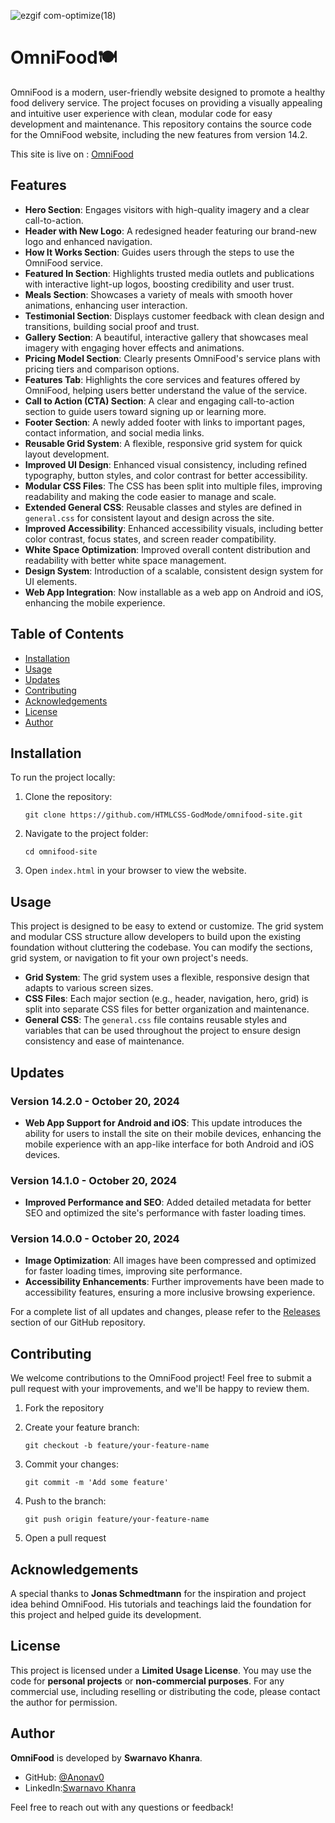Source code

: ![ezgif com-optimize(18)](https://github.com/user-attachments/assets/2c29669a-5c40-4c0a-a69a-df4638019d08)

# ️OmniFood🍽️

OmniFood is a modern, user-friendly website designed to promote a healthy food delivery service. The project focuses on providing a visually appealing and intuitive user experience with clean, modular code for easy development and maintenance. This repository contains the source code for the OmniFood website, including the new features from version 14.2.

This site is live on : [OmniFood](https://htmlcss-godmode.github.io/omnifood-site/)

## Features

- **Hero Section**: Engages visitors with high-quality imagery and a clear call-to-action.
- **Header with New Logo**: A redesigned header featuring our brand-new logo and enhanced navigation.
- **How It Works Section**: Guides users through the steps to use the OmniFood service.
- **Featured In Section**: Highlights trusted media outlets and publications with interactive light-up logos, boosting credibility and user trust.
- **Meals Section**: Showcases a variety of meals with smooth hover animations, enhancing user interaction.
- **Testimonial Section**: Displays customer feedback with clean design and transitions, building social proof and trust.
- **Gallery Section**: A beautiful, interactive gallery that showcases meal imagery with engaging hover effects and animations.
- **Pricing Model Section**: Clearly presents OmniFood's service plans with pricing tiers and comparison options.
- **Features Tab**: Highlights the core services and features offered by OmniFood, helping users better understand the value of the service.
- **Call to Action (CTA) Section**: A clear and engaging call-to-action section to guide users toward signing up or learning more.
- **Footer Section**: A newly added footer with links to important pages, contact information, and social media links.
- **Reusable Grid System**: A flexible, responsive grid system for quick layout development.
- **Improved UI Design**: Enhanced visual consistency, including refined typography, button styles, and color contrast for better accessibility.
- **Modular CSS Files**: The CSS has been split into multiple files, improving readability and making the code easier to manage and scale.
- **Extended General CSS**: Reusable classes and styles are defined in `general.css` for consistent layout and design across the site.
- **Improved Accessibility**: Enhanced accessibility visuals, including better color contrast, focus states, and screen reader compatibility.
- **White Space Optimization**: Improved overall content distribution and readability with better white space management.
- **Design System**: Introduction of a scalable, consistent design system for UI elements.
- **Web App Integration**: Now installable as a web app on Android and iOS, enhancing the mobile experience.

## Table of Contents

- [Installation](#installation)
- [Usage](#usage)
- [Updates](#updates)
- [Contributing](#contributing)
- [Acknowledgements](#acknowledgements)
- [License](#license)
- [Author](#author)

## Installation

To run the project locally:

1.  Clone the repository:

    `git clone https://github.com/HTMLCSS-GodMode/omnifood-site.git`

2.  Navigate to the project folder:

    `cd omnifood-site`

3.  Open `index.html` in your browser to view the website.

## Usage

This project is designed to be easy to extend or customize. The grid system and modular CSS structure allow developers to build upon the existing foundation without cluttering the codebase. You can modify the sections, grid system, or navigation to fit your own project's needs.

- **Grid System**: The grid system uses a flexible, responsive design that adapts to various screen sizes.
- **CSS Files**: Each major section (e.g., header, navigation, hero, grid) is split into separate CSS files for better organization and maintenance.
- **General CSS**: The `general.css` file contains reusable styles and variables that can be used throughout the project to ensure design consistency and ease of maintenance.

## Updates

### Version 14.2.0 - October 20, 2024

- **Web App Support for Android and iOS**: This update introduces the ability for users to install the site on their mobile devices, enhancing the mobile experience with an app-like interface for both Android and iOS devices.

### Version 14.1.0 - October 20, 2024

- **Improved Performance and SEO**: Added detailed metadata for better SEO and optimized the site's performance with faster loading times.

### Version 14.0.0 - October 20, 2024

- **Image Optimization**: All images have been compressed and optimized for faster loading times, improving site performance.
- **Accessibility Enhancements**: Further improvements have been made to accessibility features, ensuring a more inclusive browsing experience.

For a complete list of all updates and changes, please refer to the [Releases](https://github.com/HTMLCSS-GodMode/omnifood-site/releases) section of our GitHub repository.

## Contributing

We welcome contributions to the OmniFood project! Feel free to submit a pull request with your improvements, and we'll be happy to review them.

1.  Fork the repository
2.  Create your feature branch:

    `git checkout -b feature/your-feature-name`

3.  Commit your changes:

    `git commit -m 'Add some feature'`

4.  Push to the branch:

    `git push origin feature/your-feature-name`

5.  Open a pull request

## Acknowledgements

A special thanks to **Jonas Schmedtmann** for the inspiration and project idea behind OmniFood. His tutorials and teachings laid the foundation for this project and helped guide its development.

## License

This project is licensed under a **Limited Usage License**. You may use the code for **personal projects** or **non-commercial purposes**. For any commercial use, including reselling or distributing the code, please contact the author for permission.

## Author

**OmniFood** is developed by **Swarnavo Khanra**.

- GitHub: [@Anonav0](https://github.com/Anonav0)
- LinkedIn:[Swarnavo Khanra](https://linkedin.com/in/swarnavo-khanra)

Feel free to reach out with any questions or feedback!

● **Exercise description**:
Pull out every line holding "animations" from the records above, and copy it.

● **Written reply**:
- **Meals Section**: Showcases a variety of meals with smooth hover animations, enhancing user interaction.
- **Gallery Section**: A beautiful, interactive gallery that showcases meal imagery with engaging hover effects and animations.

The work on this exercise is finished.